Regional kindergarten associations
NZK member associations are community based, not-for-profit organisations. They are responsible for over 445 kindergartens, employing some 1,900 qualified and registered teachers and over 600 support staff. NZK kindergartens provide quality early childhood education for around 25,000 children and support for their families and whānau. Associations are incorporated societies each with a governance board comprising members of the local kindergarten and/or wider communities. They are regionally based independent entities, and are managed by a general manager or executive officer. NZK member associations range in size from a one-kindergarten association to an association managing 85 kindergartens. A number of associations support stand-alone early childhood education services contracting administrative, personnel, property and professional services.
While kindergarten predominantly caters for children between the ages of three and five years, increasing numbers of kindergartens are taking children from a younger age. Kindergarten comprises 15 percent of all ECE services in New Zealand and caters for 17 percent of all children enrolled. Seventeen percent of Māori children and 19 percent of Pasifika children attending ECE attend kindergarten. Nearly one-third of all four year olds in ECE are enrolled in kindergarten.

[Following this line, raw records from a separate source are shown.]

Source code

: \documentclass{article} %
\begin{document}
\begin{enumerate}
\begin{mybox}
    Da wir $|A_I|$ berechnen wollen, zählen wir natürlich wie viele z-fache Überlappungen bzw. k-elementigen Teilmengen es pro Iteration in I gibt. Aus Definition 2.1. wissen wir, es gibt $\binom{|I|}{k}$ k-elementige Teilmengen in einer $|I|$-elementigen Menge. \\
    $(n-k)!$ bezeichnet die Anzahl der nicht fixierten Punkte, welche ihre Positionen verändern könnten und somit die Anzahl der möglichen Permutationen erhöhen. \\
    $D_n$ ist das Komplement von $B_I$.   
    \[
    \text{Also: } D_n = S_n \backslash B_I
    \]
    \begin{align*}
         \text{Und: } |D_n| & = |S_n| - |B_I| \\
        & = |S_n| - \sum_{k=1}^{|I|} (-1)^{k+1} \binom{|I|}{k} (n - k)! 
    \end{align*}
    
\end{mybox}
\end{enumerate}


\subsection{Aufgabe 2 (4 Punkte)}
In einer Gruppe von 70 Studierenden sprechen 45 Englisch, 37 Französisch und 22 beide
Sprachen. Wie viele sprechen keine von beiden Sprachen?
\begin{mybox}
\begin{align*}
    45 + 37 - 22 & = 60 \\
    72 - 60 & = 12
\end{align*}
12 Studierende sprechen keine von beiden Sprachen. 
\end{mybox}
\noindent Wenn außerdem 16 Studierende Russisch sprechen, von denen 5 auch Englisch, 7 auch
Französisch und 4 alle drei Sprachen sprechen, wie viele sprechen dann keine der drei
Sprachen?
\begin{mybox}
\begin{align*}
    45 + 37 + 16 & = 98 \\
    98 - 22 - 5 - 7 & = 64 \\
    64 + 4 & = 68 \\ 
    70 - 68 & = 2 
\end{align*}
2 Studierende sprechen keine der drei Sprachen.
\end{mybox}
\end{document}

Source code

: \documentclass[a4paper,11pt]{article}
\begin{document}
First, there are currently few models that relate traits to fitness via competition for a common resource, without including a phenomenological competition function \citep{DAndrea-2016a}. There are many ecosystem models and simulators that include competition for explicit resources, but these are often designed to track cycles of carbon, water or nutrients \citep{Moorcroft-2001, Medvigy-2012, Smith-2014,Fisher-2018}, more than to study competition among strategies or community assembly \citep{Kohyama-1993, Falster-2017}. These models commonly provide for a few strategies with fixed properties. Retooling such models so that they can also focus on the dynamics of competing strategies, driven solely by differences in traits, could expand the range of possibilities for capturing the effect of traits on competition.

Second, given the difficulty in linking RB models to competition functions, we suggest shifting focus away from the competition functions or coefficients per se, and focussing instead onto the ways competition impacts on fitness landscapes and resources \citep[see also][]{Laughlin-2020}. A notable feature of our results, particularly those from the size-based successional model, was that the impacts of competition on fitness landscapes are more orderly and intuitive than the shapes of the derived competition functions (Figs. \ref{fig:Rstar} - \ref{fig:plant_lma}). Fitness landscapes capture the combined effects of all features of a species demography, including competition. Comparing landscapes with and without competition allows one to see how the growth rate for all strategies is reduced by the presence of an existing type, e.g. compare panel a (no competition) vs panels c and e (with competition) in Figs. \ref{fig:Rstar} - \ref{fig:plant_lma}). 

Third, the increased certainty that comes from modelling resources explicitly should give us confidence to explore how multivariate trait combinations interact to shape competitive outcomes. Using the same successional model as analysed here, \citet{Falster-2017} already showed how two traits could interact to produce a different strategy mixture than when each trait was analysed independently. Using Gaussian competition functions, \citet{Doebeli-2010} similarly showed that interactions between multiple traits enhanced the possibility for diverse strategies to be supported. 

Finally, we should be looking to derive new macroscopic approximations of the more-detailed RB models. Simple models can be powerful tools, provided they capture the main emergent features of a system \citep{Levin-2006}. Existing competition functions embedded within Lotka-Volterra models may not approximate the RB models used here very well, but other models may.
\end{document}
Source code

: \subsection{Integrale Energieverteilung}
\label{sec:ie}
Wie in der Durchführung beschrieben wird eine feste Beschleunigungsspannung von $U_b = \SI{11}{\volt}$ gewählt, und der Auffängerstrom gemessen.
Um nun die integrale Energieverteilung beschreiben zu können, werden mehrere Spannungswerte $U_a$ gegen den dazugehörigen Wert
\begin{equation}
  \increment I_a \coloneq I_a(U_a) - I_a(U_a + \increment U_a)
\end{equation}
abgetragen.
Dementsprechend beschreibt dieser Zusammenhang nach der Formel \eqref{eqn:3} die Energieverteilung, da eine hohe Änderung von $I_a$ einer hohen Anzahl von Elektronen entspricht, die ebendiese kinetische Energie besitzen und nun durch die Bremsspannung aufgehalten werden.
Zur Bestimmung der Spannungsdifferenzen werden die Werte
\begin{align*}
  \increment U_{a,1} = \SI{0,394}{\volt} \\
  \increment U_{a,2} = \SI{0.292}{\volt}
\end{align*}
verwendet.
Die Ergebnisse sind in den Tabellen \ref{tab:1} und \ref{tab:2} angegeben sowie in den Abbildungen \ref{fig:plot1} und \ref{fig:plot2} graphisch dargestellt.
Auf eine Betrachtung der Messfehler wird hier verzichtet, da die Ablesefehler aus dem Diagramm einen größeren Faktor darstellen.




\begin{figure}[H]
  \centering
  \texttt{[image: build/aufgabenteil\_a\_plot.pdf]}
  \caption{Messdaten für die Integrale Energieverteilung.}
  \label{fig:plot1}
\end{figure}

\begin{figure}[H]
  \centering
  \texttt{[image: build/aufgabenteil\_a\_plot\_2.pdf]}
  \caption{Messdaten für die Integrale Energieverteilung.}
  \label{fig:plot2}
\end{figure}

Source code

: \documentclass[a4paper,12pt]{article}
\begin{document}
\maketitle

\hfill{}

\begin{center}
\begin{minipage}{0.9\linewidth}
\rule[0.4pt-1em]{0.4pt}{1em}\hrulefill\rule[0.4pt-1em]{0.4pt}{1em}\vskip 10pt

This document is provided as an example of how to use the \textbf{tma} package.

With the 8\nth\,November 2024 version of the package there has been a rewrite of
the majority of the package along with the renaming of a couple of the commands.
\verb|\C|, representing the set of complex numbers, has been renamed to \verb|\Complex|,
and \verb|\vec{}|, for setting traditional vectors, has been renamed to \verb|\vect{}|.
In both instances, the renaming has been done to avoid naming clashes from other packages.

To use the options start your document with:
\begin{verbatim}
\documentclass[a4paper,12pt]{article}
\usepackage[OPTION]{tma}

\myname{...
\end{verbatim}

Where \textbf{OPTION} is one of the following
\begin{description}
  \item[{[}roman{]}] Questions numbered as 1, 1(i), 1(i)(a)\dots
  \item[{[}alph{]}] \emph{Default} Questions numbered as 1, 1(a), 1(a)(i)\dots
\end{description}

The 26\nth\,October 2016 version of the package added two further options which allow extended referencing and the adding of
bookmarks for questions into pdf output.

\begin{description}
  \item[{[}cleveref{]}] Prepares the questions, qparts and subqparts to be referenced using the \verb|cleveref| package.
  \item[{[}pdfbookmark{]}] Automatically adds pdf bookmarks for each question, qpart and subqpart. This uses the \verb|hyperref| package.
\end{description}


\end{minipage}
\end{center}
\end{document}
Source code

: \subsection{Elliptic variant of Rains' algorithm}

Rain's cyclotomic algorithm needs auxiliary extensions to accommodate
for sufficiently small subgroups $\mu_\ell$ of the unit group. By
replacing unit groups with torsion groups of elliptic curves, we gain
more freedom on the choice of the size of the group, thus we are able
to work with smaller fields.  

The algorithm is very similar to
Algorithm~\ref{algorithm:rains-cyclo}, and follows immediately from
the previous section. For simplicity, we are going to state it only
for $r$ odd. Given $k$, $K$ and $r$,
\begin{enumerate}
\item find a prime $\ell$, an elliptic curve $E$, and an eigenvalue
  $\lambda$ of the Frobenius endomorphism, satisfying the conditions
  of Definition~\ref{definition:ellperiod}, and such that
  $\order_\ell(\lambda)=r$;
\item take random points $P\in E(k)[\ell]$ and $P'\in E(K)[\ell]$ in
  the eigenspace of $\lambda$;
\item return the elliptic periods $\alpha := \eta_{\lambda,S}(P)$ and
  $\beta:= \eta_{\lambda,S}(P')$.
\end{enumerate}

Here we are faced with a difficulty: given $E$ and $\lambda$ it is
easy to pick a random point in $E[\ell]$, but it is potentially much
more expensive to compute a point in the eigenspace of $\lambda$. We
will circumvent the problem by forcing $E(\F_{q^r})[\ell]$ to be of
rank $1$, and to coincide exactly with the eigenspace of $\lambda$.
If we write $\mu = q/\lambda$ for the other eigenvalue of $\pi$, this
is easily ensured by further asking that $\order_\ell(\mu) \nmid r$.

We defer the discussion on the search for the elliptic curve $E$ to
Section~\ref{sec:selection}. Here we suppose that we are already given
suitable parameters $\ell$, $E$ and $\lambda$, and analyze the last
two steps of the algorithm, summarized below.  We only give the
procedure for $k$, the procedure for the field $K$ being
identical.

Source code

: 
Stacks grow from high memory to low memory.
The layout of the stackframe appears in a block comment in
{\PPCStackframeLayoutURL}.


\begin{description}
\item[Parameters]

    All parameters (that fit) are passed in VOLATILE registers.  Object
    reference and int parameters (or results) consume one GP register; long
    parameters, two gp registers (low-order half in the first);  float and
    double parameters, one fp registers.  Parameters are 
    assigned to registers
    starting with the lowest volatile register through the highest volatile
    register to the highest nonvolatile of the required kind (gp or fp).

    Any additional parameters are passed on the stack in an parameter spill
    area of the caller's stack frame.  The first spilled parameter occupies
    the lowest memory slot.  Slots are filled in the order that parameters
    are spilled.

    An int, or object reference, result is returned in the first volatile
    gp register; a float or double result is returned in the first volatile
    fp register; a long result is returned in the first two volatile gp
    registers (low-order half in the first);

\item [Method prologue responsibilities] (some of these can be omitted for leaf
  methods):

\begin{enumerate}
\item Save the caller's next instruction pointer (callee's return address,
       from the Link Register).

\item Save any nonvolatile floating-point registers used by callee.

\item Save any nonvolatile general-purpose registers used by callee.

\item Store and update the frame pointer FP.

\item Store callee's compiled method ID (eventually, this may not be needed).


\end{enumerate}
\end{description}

Most kindergartens have shifted from the traditional sessional model to offer longer sessions each day, with the majority operating school days. Many offer families the choice for children to attend part or all of the longer session, staying over the lunch period. Some associations provide home-based services, operate full-day education and care centres, and one offers a mobile kindergarten service.
All kindergartens offer ‘20 hours free’ early childhood education from three years old to when children enter school. Sometimes, parents and caregivers may pay a donation, fee or a small optional charge to meet costs over and above those covered in the 20 hours. For some families, a Work and Income subsidy is available to support children attending an early childhood education programme.
Rules and regulations
All kindergartens are licensed by the Ministry of Education and must comply with the Early Childhood Education Regulations The regulations set minimum requirements such as for staff:child ratios, curriculum standards, and health and safety practices, which kindergartens must meet in order to maintain their license to operate. The Education Review Office
(ERO) is responsible for checking that associations and kindergartens have the policies and practices in place to ensure the regulations are being met. ERO reviews kindergartens on a regular cycle, the same as schools, and reports on each review. Kindergarten reviews are on ERO’s website. ERO publishes national reports on different topics including all aspects of curriculum which can also be found on their website.